Montbars entra donc dans la case.

Deux personnes se trouvaient dans la première pièce, espèce de chambre à deux fins, demi-salon, demi-cuisine.

Ces deux personnes étaient un engagé du capitaine Williams Drack et un inconnu.

Quant au capitaine, il était absent en ce moment.

L’œil du flibustier étincela à la vue de l’inconnu et un sourire funèbre plissa ses lèvres pâles.

Quant à celui-ci, assis devant une table placée au milieu de la pièce, il déjeunait tranquillement avec un morceau de lard froid accommodé à la pimentade et arrosé par une bouteille de vin de Bordeaux, vin qui, soit dit entre parenthèses, bien qu’ignoré à Paris où il ne fut connu que sous Louis XV, grâce au duc de Richelieu de retour de son gouvernement de Guyenne, était déjà depuis longtemps apprécié en Amérique.

L’inconnu était un homme d’une taille assez élevée, au visage pâle, aux traits ascétiques, maigre, osseux et anguleux, mais dont les manières nobles dénotaient un rang élevé dans la société, rang que son costume simple et même plus que modeste essayait vainement de dissimuler, sinon de déguiser complètement.

À l’entrée du flibustier, sans même relever la tête, il laissa glisser un regard de côté sous ses longues paupières de velours et de nouveau s’absorba ou parut s’absorber dans la contemplation du plantureux déjeuner placé devant lui.

Tout était commun entre les flibustiers ; chacun prenait chez l’autre, que celui-ci y fût ou non, ce dont il avait besoin, armes, poudre, habits ou nourriture, sans que celui auquel ces emprunts étaient faits eût le droit de s’en formaliser ou de faire la plus légère observation ; ceci était non seulement admis et toléré, mais bien considéré comme un droit dont tous usaient sans le moindre scrupule.

Montbars, après avoir jeté un regard circulaire dans la pièce, prit une chaise, s’assit sans façon en face de l’inconnu et s’adressant à l’engagé :

— Sers-moi à déjeuner, j’ai faim ! lui dit-il.

Celui-ci, sans se permettre la moindre observation, se mit immédiatement en devoir d’obéir.

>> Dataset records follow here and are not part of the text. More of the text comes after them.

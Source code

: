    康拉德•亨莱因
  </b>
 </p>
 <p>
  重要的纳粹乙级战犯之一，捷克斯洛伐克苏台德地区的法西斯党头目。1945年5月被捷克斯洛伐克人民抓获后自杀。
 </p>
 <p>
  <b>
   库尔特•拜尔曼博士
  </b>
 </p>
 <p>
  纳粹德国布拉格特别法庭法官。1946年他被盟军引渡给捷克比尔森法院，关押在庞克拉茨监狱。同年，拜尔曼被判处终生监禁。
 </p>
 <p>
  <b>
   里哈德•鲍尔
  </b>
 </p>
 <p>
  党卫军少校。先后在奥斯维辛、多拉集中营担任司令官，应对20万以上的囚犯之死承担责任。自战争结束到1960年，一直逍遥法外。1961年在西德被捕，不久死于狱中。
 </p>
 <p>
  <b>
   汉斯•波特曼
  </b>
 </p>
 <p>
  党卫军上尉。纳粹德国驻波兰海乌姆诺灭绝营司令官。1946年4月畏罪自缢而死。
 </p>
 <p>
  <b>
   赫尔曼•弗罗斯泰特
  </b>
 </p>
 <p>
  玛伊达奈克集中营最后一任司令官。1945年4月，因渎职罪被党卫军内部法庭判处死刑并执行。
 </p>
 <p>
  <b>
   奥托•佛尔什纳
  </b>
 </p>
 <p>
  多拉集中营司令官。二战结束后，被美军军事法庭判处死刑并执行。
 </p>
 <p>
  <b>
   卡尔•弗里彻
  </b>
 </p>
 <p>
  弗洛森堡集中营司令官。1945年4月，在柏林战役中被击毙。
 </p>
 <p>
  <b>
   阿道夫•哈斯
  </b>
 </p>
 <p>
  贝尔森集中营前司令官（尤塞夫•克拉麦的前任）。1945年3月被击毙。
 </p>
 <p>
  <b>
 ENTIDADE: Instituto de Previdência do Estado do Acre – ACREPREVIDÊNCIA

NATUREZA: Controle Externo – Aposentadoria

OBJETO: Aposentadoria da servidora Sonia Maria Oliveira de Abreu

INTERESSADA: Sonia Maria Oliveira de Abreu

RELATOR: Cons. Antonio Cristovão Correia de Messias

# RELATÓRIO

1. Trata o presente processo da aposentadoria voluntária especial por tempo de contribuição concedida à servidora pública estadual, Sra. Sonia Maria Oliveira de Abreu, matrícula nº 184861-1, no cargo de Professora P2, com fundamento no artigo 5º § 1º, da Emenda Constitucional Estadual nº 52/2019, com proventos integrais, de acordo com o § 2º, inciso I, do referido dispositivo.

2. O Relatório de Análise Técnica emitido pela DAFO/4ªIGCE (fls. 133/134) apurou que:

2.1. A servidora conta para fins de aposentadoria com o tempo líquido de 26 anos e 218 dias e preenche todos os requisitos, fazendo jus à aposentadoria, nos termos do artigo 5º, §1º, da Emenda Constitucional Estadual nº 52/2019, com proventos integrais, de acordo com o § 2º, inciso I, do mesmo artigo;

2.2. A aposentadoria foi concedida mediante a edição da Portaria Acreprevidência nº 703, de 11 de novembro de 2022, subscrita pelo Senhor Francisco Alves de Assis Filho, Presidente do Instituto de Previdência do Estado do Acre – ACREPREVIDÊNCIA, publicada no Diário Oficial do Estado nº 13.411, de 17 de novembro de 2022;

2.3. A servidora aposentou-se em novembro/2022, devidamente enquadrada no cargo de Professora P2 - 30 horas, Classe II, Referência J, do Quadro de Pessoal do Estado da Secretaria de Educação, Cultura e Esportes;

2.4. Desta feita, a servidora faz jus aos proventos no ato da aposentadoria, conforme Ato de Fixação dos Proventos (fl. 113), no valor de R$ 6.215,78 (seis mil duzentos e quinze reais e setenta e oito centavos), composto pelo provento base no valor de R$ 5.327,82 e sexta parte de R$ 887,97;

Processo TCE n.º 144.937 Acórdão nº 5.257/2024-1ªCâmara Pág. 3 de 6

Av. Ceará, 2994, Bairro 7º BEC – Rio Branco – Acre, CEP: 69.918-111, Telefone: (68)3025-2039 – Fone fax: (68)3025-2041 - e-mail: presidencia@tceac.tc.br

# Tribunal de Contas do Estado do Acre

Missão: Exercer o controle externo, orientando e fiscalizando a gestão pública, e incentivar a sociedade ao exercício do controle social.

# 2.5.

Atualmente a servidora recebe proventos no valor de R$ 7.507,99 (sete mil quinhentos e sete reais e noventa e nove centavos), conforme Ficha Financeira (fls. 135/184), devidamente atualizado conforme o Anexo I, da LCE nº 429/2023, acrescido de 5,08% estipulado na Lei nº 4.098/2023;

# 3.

En un instant, avec une célérité extrême, il eut servi un copieux déjeuner au flibustier ; puis il se plaça derrière lui afin de le servir.

— Mon ami, dit nonchalamment le flibustier, je vous remercie ; mais je n’aime pas, lorsque je prends mon repas, avoir quelqu’un derrière moi. Retirez-vous, tenez-vous devant la porte de la case ; et, ajouta-t-il avec un coup d’œil d’une expression singulière, ne laissez pénétrer sans mon ordre personne ici ; personne ! vous m’entendez ? fit-il, en appuyant sur les mots, quand votre maître lui-même se présenterait ; vous m’avez compris, n’est-ce pas ?


— Vous êtes un espion et un traître, dit brutalement Montbars, dans dix minutes vous serez pendu.

— Oui, Montbars, répondit l’engagé, et il sortit.

Au nom de Montbars, prononcé par l’engagé, l’inconnu avait tressailli imperceptiblement en fixant un regard inquiet sur le flibustier ; mais, se remettant aussitôt, il avait recommencé à manger avec la plus entière tranquillité, du moins en apparence.

De son côté, Montbars mangeait sans s’occuper, ou du moins sans paraître s’occuper du convive placé juste en face de lui.

Ce manège dura quelques minutes : on n’entendait d’autre bruit dans cette pièce, où cependant grondaient de si vives passions intérieures, que celui produit par les couteaux et les fourchettes grinçant sur les tranchoirs.

Enfin Montbars releva la tête et fixa son regard sur l’inconnu.

— Vous êtes bien taciturne, monsieur, lui dit-il, du ton de bonhomie d’un individu qu’un long silence fatigue et qui désire entamer la conversation.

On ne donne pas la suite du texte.